Furthermore, the Caco‐2 cell line does not require the addition of trypsin to isolate influenza viruses because they already cleave viral HA0 into the HA1 and HA2 subunits [Yoshino et al., 1998; Chiapponi et al., 2010] and are susceptible to CPE [Zhirnov and Klenk, 2003]. PIV‐4 was reported to be quite difficult to isolate in cell culture [Laurichesse et al., 1999; Lau et al., 2005]. In this study, Caco‐2 cell cultures efficiently supported the replication of PIV, particularly PIV‐4 (Tables I and II). Human PIVs have often been associated with upper respiratory tract infections and other more severe disease, especially in immunocompromised patients [Woo et al., 2000; Cortez et al., 2001]. PIV‐4 was associated with an outbreak involving 38 institutionalized children and three staff members [Lau et al., 2005] and also played an important role in causing acute lower respiratory tract infections in children [Ren et al., 2011].

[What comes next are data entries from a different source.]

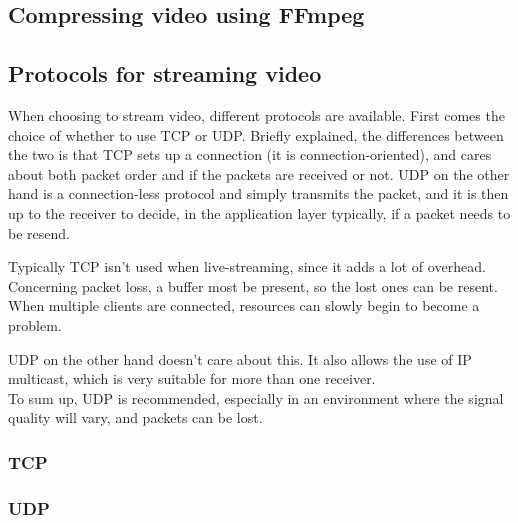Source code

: \subsection{Compressing video using FFmpeg}


\subsection{Protocols for streaming video}
When choosing to stream video, different protocols are available. First comes the choice of whether to use TCP or UDP. Briefly explained, the differences between the two is that TCP sets up a connection (it is connection-oriented), and cares about both packet order and if the packets are received or not. UDP on the other hand is a connection-less protocol and simply transmits the packet, and it is then up to the receiver to decide, in the application layer typically, if a packet needs to be resend.

Typically TCP isn't used when live-streaming, since it adds a lot of overhead. Concerning packet loss, a buffer most be present, so the lost ones can be resent. When multiple clients are connected, resources can slowly begin to become a problem.

UDP on the other hand doesn't care about this. It also allows the use of IP multicast, which is very suitable for more than one receiver.\\

To sum up, UDP is recommended, especially in an environment where the signal quality will vary, and packets can be lost.

\subsubsection{TCP}

\subsubsection{UDP}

Although antigen detection using immunofluorescence and nucleic acid detection by RT‐PCR are widely used in clinical diagnostic laboratories, it is important to maintain viral cultures since viral isolates are important for carrying out detailed molecular studies that require sufficient amounts of viral nucleic acid. This is especially important during the first isolation and characterization of new viruses, such as the SARS coronavirus [Peiris et al., 2003]. A simple culture work flow will facilitate diagnostic virology services since clinical laboratories are the first to process these specimens and would therefore have the highest chance of isolating respective virus since sample storage may reduce viral culture yields if processed at a later time.